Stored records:
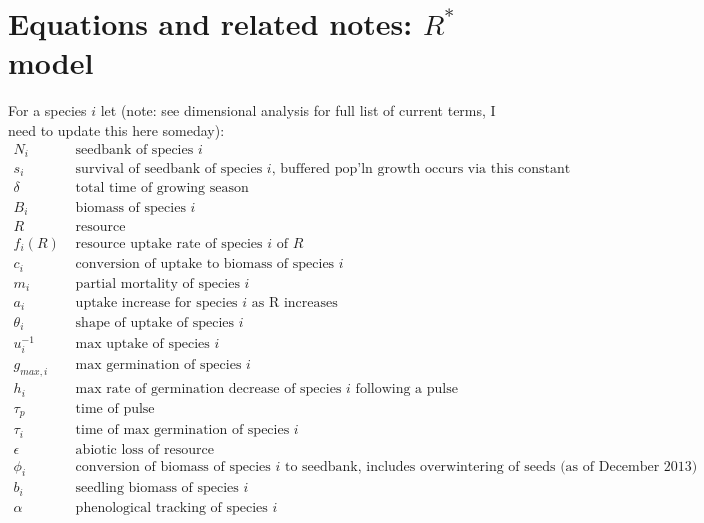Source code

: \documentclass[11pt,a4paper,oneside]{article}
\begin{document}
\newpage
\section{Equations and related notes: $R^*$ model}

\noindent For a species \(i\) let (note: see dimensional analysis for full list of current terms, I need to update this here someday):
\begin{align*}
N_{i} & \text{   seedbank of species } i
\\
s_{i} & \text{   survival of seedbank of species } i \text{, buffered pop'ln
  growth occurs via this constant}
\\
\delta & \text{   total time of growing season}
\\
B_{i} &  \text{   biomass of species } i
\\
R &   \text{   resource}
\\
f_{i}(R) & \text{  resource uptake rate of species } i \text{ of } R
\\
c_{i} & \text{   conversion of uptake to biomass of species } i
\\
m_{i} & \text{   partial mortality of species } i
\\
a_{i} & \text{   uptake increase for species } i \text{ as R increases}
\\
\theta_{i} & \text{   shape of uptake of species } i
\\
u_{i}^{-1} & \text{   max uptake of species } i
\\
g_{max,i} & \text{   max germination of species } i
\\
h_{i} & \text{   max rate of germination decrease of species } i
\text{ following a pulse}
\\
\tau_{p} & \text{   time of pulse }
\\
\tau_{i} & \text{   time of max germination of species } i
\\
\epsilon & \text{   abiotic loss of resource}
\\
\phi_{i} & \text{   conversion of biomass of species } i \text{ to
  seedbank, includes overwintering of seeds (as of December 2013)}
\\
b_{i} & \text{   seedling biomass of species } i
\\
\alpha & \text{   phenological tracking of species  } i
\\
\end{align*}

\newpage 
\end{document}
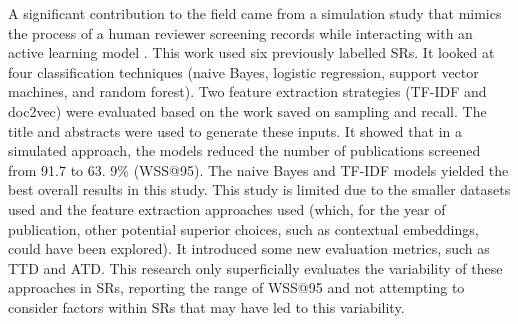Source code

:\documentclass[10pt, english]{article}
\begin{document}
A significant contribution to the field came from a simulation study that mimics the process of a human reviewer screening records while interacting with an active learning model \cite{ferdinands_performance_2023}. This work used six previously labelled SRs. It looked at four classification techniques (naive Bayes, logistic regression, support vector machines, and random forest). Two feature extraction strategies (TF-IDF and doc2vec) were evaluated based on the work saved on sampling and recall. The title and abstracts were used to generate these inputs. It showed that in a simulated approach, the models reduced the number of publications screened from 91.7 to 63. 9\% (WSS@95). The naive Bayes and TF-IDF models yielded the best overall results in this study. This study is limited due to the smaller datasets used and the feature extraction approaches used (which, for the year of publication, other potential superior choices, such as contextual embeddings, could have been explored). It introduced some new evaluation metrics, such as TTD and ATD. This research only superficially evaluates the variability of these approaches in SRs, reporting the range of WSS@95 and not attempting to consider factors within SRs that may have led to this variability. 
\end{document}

* * *

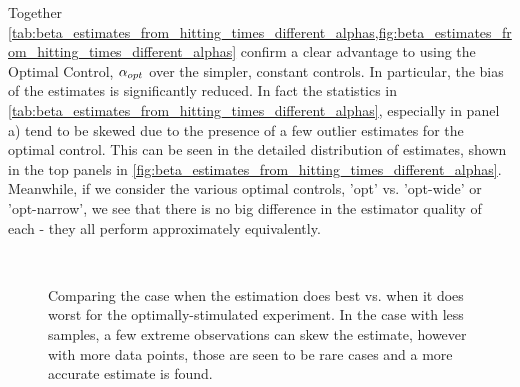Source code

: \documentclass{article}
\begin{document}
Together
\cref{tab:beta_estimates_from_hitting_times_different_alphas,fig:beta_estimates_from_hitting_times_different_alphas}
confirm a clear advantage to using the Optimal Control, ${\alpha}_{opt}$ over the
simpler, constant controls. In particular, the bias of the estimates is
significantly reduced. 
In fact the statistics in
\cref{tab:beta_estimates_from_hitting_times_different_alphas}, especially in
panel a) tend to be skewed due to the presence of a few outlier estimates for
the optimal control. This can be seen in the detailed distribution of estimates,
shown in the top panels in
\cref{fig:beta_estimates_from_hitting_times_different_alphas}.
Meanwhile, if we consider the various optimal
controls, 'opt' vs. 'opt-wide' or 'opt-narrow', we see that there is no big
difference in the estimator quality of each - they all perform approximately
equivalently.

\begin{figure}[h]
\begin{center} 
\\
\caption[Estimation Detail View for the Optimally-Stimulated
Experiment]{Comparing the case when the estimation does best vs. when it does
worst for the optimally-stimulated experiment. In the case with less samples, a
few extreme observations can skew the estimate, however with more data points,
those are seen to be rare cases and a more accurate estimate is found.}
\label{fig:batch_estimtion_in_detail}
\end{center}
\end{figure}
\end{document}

Work instructions - What is needed is a single figure, the number of lines in the entries above that contain "seen".

Worked solution - 2